** Task objective **
In the records that follow, find the line with "Your trigger must"; from there, retype every line exactly through the line with "Trigger a function when a document is updated", which also belongs to the answer.
Segment Start: Available records
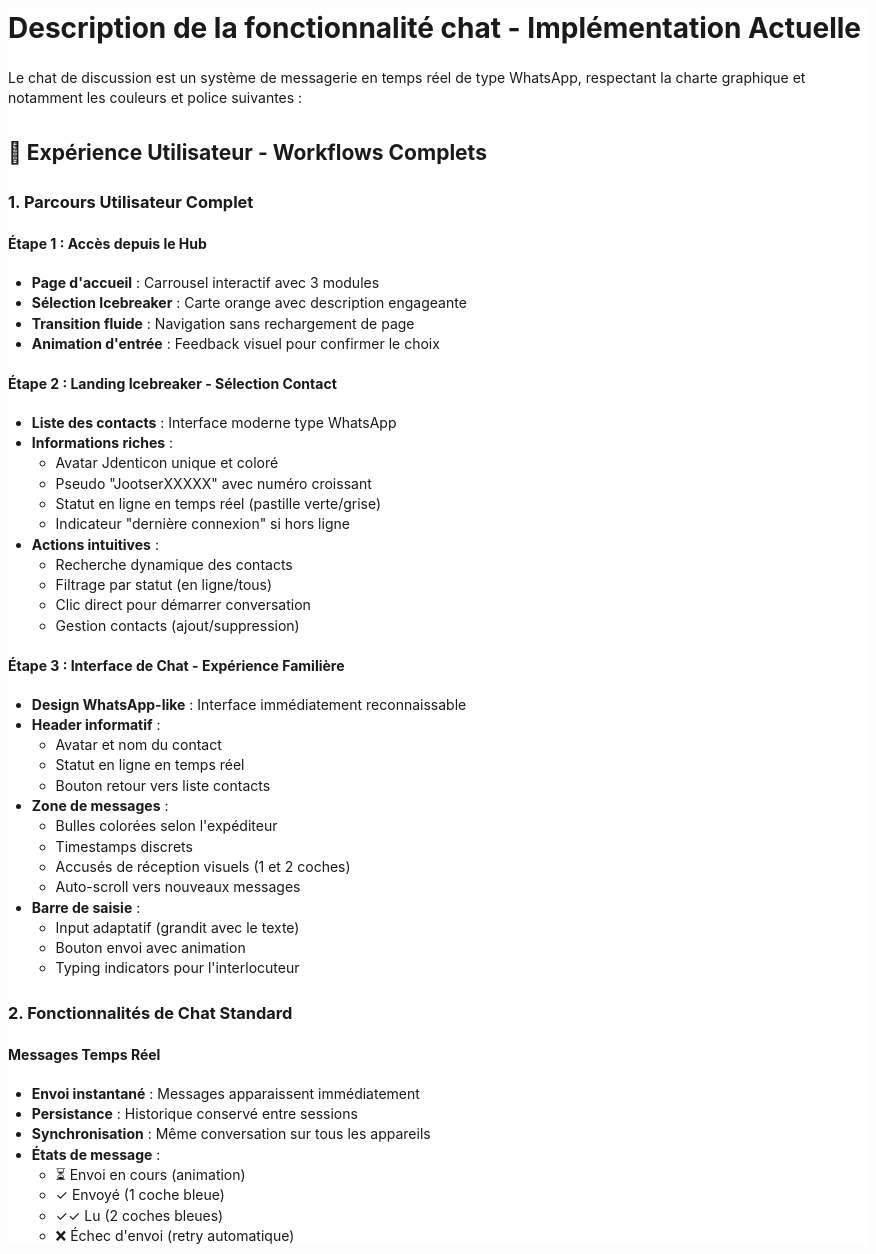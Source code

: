 # Description de la fonctionnalité chat - Implémentation Actuelle

Le chat de discussion est un système de messagerie en temps réel de type WhatsApp, respectant la charte graphique et notamment les couleurs et police suivantes : 



## 🎯 Expérience Utilisateur - Workflows Complets

### **1. Parcours Utilisateur Complet**

#### **Étape 1 : Accès depuis le Hub**
- **Page d'accueil** : Carrousel interactif avec 3 modules
- **Sélection Icebreaker** : Carte orange avec description engageante
- **Transition fluide** : Navigation sans rechargement de page
- **Animation d'entrée** : Feedback visuel pour confirmer le choix

#### **Étape 2 : Landing Icebreaker - Sélection Contact**
- **Liste des contacts** : Interface moderne type WhatsApp
- **Informations riches** :
  - Avatar Jdenticon unique et coloré
  - Pseudo "JootserXXXXX" avec numéro croissant
  - Statut en ligne en temps réel (pastille verte/grise)
  - Indicateur "dernière connexion" si hors ligne
- **Actions intuitives** :
  - Recherche dynamique des contacts
  - Filtrage par statut (en ligne/tous)
  - Clic direct pour démarrer conversation
  - Gestion contacts (ajout/suppression)

#### **Étape 3 : Interface de Chat - Expérience Familière**
- **Design WhatsApp-like** : Interface immédiatement reconnaissable
- **Header informatif** :
  - Avatar et nom du contact
  - Statut en ligne en temps réel
  - Bouton retour vers liste contacts
- **Zone de messages** :
  - Bulles colorées selon l'expéditeur
  - Timestamps discrets
  - Accusés de réception visuels (1 et 2 coches)
  - Auto-scroll vers nouveaux messages
- **Barre de saisie** :
  - Input adaptatif (grandit avec le texte)
  - Bouton envoi avec animation
  - Typing indicators pour l'interlocuteur

### **2. Fonctionnalités de Chat Standard**

#### **Messages Temps Réel**
- **Envoi instantané** : Messages apparaissent immédiatement
- **Persistance** : Historique conservé entre sessions
- **Synchronisation** : Même conversation sur tous les appareils
- **États de message** :
  - ⏳ Envoi en cours (animation)
  - ✓ Envoyé (1 coche bleue)
  - ✓✓ Lu (2 coches bleues)
  - ❌ Échec d'envoi (retry automatique)

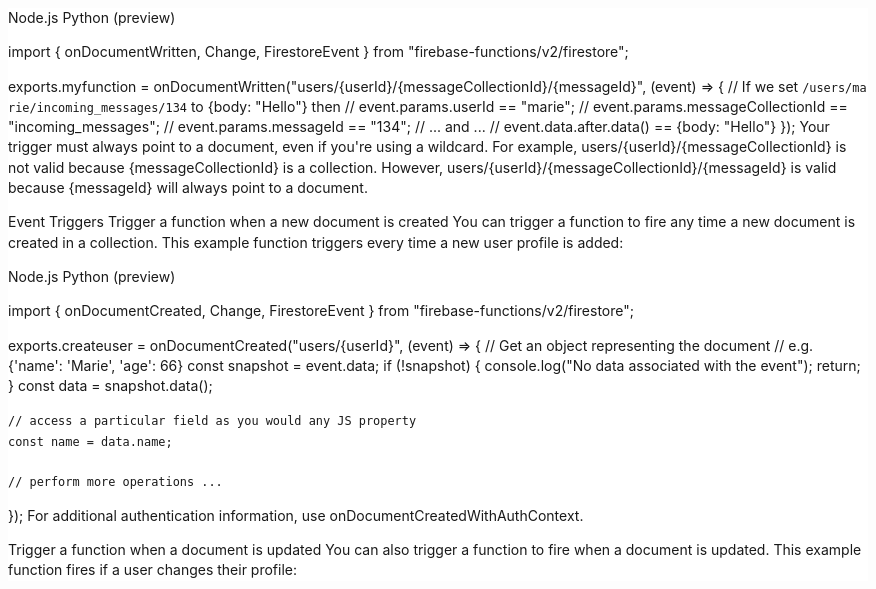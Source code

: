 Node.js
Python (preview)

import {
onDocumentWritten,
Change,
FirestoreEvent
} from "firebase-functions/v2/firestore";

exports.myfunction = onDocumentWritten("users/{userId}/{messageCollectionId}/{messageId}", (event) => {
// If we set `/users/marie/incoming_messages/134` to {body: "Hello"} then
// event.params.userId == "marie";
// event.params.messageCollectionId == "incoming_messages";
// event.params.messageId == "134";
// ... and ...
// event.data.after.data() == {body: "Hello"}
});
Your trigger must always point to a document, even if you're using a wildcard. For example, users/{userId}/{messageCollectionId} is not valid because {messageCollectionId} is a collection. However, users/{userId}/{messageCollectionId}/{messageId} is valid because {messageId} will always point to a document.

Event Triggers
Trigger a function when a new document is created
You can trigger a function to fire any time a new document is created in a collection. This example function triggers every time a new user profile is added:

Node.js
Python (preview)

import {
onDocumentCreated,
Change,
FirestoreEvent
} from "firebase-functions/v2/firestore";

exports.createuser = onDocumentCreated("users/{userId}", (event) => {
// Get an object representing the document
// e.g. {'name': 'Marie', 'age': 66}
const snapshot = event.data;
if (!snapshot) {
console.log("No data associated with the event");
return;
}
const data = snapshot.data();

    // access a particular field as you would any JS property
    const name = data.name;

    // perform more operations ...

});
For additional authentication information, use onDocumentCreatedWithAuthContext.

Trigger a function when a document is updated
You can also trigger a function to fire when a document is updated. This example function fires if a user changes their profile:
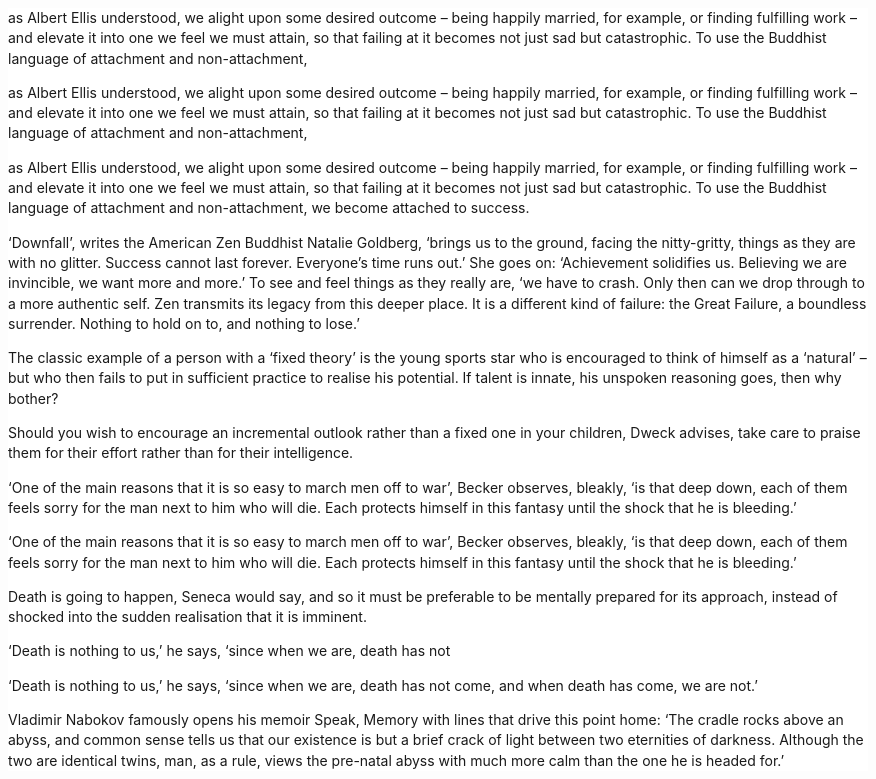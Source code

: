 
as Albert Ellis understood, we alight upon some desired outcome – being happily married, for example, or finding fulfilling work – and elevate it into one we feel we must attain, so that failing at it becomes not just sad but catastrophic. To use the Buddhist language of attachment and non-attachment,


as Albert Ellis understood, we alight upon some desired outcome – being happily married, for example, or finding fulfilling work – and elevate it into one we feel we must attain, so that failing at it becomes not just sad but catastrophic. To use the Buddhist language of attachment and non-attachment,


as Albert Ellis understood, we alight upon some desired outcome – being happily married, for example, or finding fulfilling work – and elevate it into one we feel we must attain, so that failing at it becomes not just sad but catastrophic. To use the Buddhist language of attachment and non-attachment, we become attached to success.


‘Downfall’, writes the American Zen Buddhist Natalie Goldberg, ‘brings us to the ground, facing the nitty-gritty, things as they are with no glitter. Success cannot last forever. Everyone’s time runs out.’ She goes on: ‘Achievement solidifies us. Believing we are invincible, we want more and more.’ To see and feel things as they really are, ‘we have to crash. Only then can we drop through to a more authentic self. Zen transmits its legacy from this deeper place. It is a different kind of failure: the Great Failure, a boundless surrender. Nothing to hold on to, and nothing to lose.’


The classic example of a person with a ‘fixed theory’ is the young sports star who is encouraged to think of himself as a ‘natural’ – but who then fails to put in sufficient practice to realise his potential. If talent is innate, his unspoken reasoning goes, then why bother?


Should you wish to encourage an incremental outlook rather than a fixed one in your children, Dweck advises, take care to praise them for their effort rather than for their intelligence.


‘One of the main reasons that it is so easy to march men off to war’, Becker observes, bleakly, ‘is that deep down, each of them feels sorry for the man next to him who will die. Each protects himself in this fantasy until the shock that he is bleeding.’


‘One of the main reasons that it is so easy to march men off to war’, Becker observes, bleakly, ‘is that deep down, each of them feels sorry for the man next to him who will die. Each protects himself in this fantasy until the shock that he is bleeding.’


Death is going to happen, Seneca would say, and so it must be preferable to be mentally prepared for its approach, instead of shocked into the sudden realisation that it is imminent.


‘Death is nothing to us,’ he says, ‘since when we are, death has not


‘Death is nothing to us,’ he says, ‘since when we are, death has not come, and when death has come, we are not.’


Vladimir Nabokov famously opens his memoir Speak, Memory with lines that drive this point home: ‘The cradle rocks above an abyss, and common sense tells us that our existence is but a brief crack of light between two eternities of darkness. Although the two are identical twins, man, as a rule, views the pre-natal abyss with much more calm than the one he is headed for.’
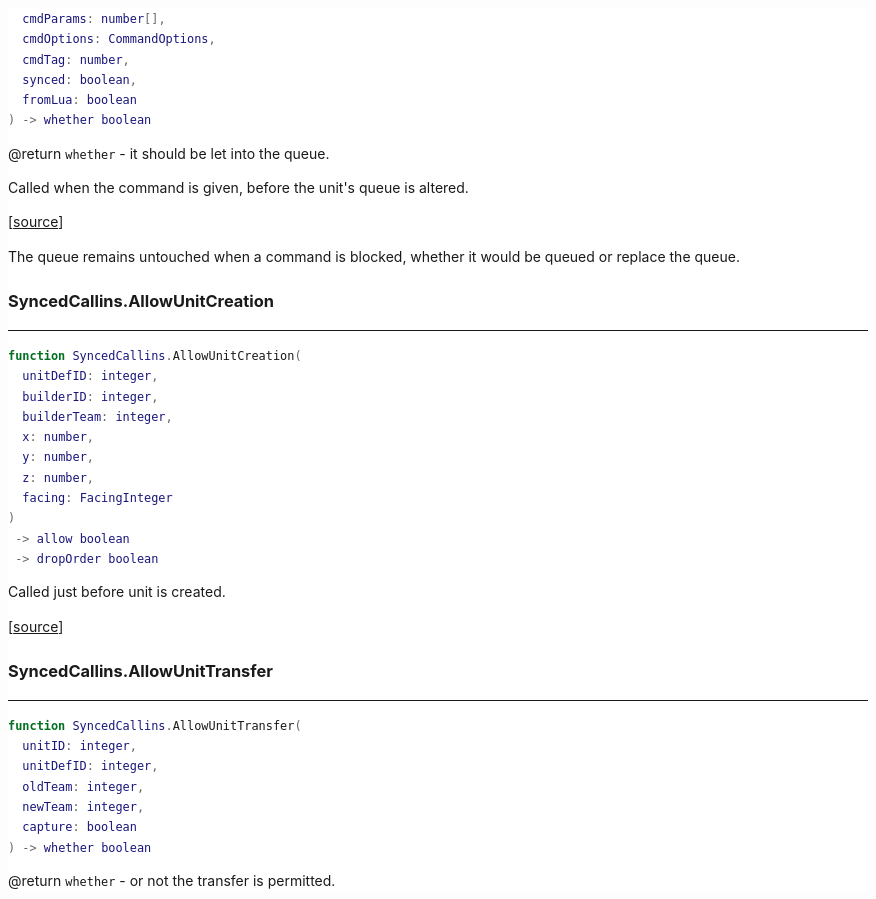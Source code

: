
 ```lua
  cmdParams: number[],
  cmdOptions: CommandOptions,
  cmdTag: number,
  synced: boolean,
  fromLua: boolean
) -> whether boolean
```

@return `whether` - it should be let into the queue.





Called when the command is given, before the unit's queue is altered.

[<a href="https://github.com/rhys-vdw/RecoilEngine/blob/39a0440f8b3d03a340a3db9cfeb2e589c3e7d595/rts/Lua/LuaHandleSynced.cpp#L605-L621" target="_blank">source</a>]

The queue remains untouched when a command is blocked, whether it would be queued or replace the queue.








### SyncedCallins.AllowUnitCreation
---
```lua
function SyncedCallins.AllowUnitCreation(
  unitDefID: integer,
  builderID: integer,
  builderTeam: integer,
  x: number,
  y: number,
  z: number,
  facing: FacingInteger
)
 -> allow boolean
 -> dropOrder boolean

```





Called just before unit is created.

[<a href="https://github.com/rhys-vdw/RecoilEngine/blob/39a0440f8b3d03a340a3db9cfeb2e589c3e7d595/rts/Lua/LuaHandleSynced.cpp#L649-L660" target="_blank">source</a>]








### SyncedCallins.AllowUnitTransfer
---
```lua
function SyncedCallins.AllowUnitTransfer(
  unitID: integer,
  unitDefID: integer,
  oldTeam: integer,
  newTeam: integer,
  capture: boolean
) -> whether boolean
```

@return `whether` - or not the transfer is permitted.

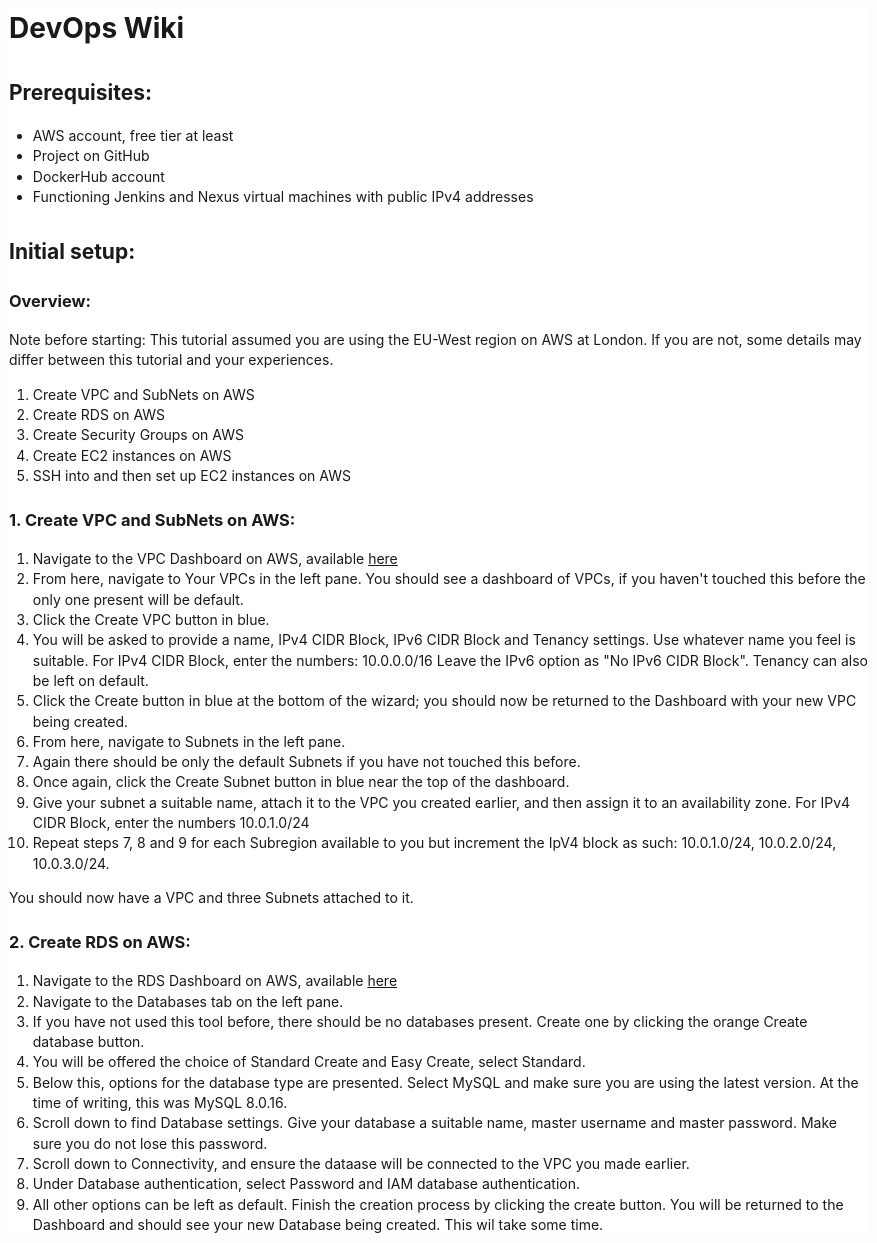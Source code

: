 
# DevOps Wiki

## Prerequisites:
* AWS account, free tier at least
* Project on GitHub
* DockerHub account
* Functioning Jenkins and Nexus virtual machines with public IPv4 addresses

## Initial setup:
### Overview:
Note before starting:  This tutorial assumed you are using the EU-West region on AWS at London.  If you are not, some details may differ between this tutorial and your experiences.
1.  Create VPC and SubNets on AWS
2.  Create RDS on AWS
3.  Create Security Groups on AWS
4.  Create EC2 instances on AWS
5.  SSH into and then set up EC2 instances on AWS

### 1. Create VPC and SubNets on AWS:
1. Navigate to the VPC Dashboard on AWS, available [here](https://eu-west-2.console.aws.amazon.com/vpc/)
2. From here, navigate to Your VPCs in the left pane.  You should see a dashboard of VPCs, if you haven't touched this before the only one present will be default.
3.  Click the Create VPC button in blue.
4.  You will be asked to provide a name, IPv4 CIDR Block, IPv6 CIDR Block and Tenancy settings.
Use whatever name you feel is suitable.  For IPv4 CIDR Block, enter the numbers: 10.0.0.0/16
Leave the IPv6 option as "No IPv6 CIDR Block".  Tenancy can also be left on default.
5.  Click the Create button in blue at the bottom of the wizard; you should now be returned to the Dashboard with your new VPC being created.
6.  From here, navigate to Subnets in the left pane.
7.  Again there should be only the default Subnets if you have not touched this before.
8.  Once again, click the Create Subnet button in blue near the top of the dashboard.
9.  Give your subnet a suitable name, attach it to the VPC you created earlier, and then assign it to an availability zone.  For IPv4 CIDR Block, enter the numbers 10.0.1.0/24
10.  Repeat steps 7, 8 and 9 for each Subregion available to you but increment the IpV4 block as such: 10.0.1.0/24, 10.0.2.0/24, 10.0.3.0/24.

You should now have a VPC and three Subnets attached to it.

### 2.  Create RDS on AWS:
1.  Navigate to the RDS Dashboard on AWS, available [here](https://eu-west-2.console.aws.amazon.com/rds)
2.  Navigate to the Databases tab on the left pane.
3.  If you have not used this tool before, there should be no databases present. Create one by clicking the orange Create database button.
4.  You will be offered the choice of Standard Create and Easy Create, select Standard.
5.  Below this, options for the database type are presented.  Select MySQL and make sure you are using the latest version.  At the time of writing, this was MySQL 8.0.16.
6.  Scroll down to find Database settings.  Give your database a suitable name, master username and master password.  Make sure you do not lose this password.
7.  Scroll down to Connectivity, and ensure the dataase will be connected to the VPC you made earlier.
8.  Under Database authentication, select Password and IAM database authentication.
9.  All other options can be left as default.  Finish the creation process by clicking the create button.  You will be returned to the Dashboard and should see your new Database being created.  This wil take some time.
Segment End: Available records
** Solution below **
Your trigger must always point to a document, even if you're using a wildcard. For example, users/{userId}/{messageCollectionId} is not valid because {messageCollectionId} is a collection. However, users/{userId}/{messageCollectionId}/{messageId} is valid because {messageId} will always point to a document.

Event Triggers
Trigger a function when a new document is created
You can trigger a function to fire any time a new document is created in a collection. This example function triggers every time a new user profile is added:

Node.js
Python (preview)

import {
onDocumentCreated,
Change,
FirestoreEvent
} from "firebase-functions/v2/firestore";

exports.createuser = onDocumentCreated("users/{userId}", (event) => {
// Get an object representing the document
// e.g. {'name': 'Marie', 'age': 66}
const snapshot = event.data;
if (!snapshot) {
console.log("No data associated with the event");
return;
}
const data = snapshot.data();

    // access a particular field as you would any JS property
    const name = data.name;

    // perform more operations ...

});
For additional authentication information, use onDocumentCreatedWithAuthContext.

Trigger a function when a document is updated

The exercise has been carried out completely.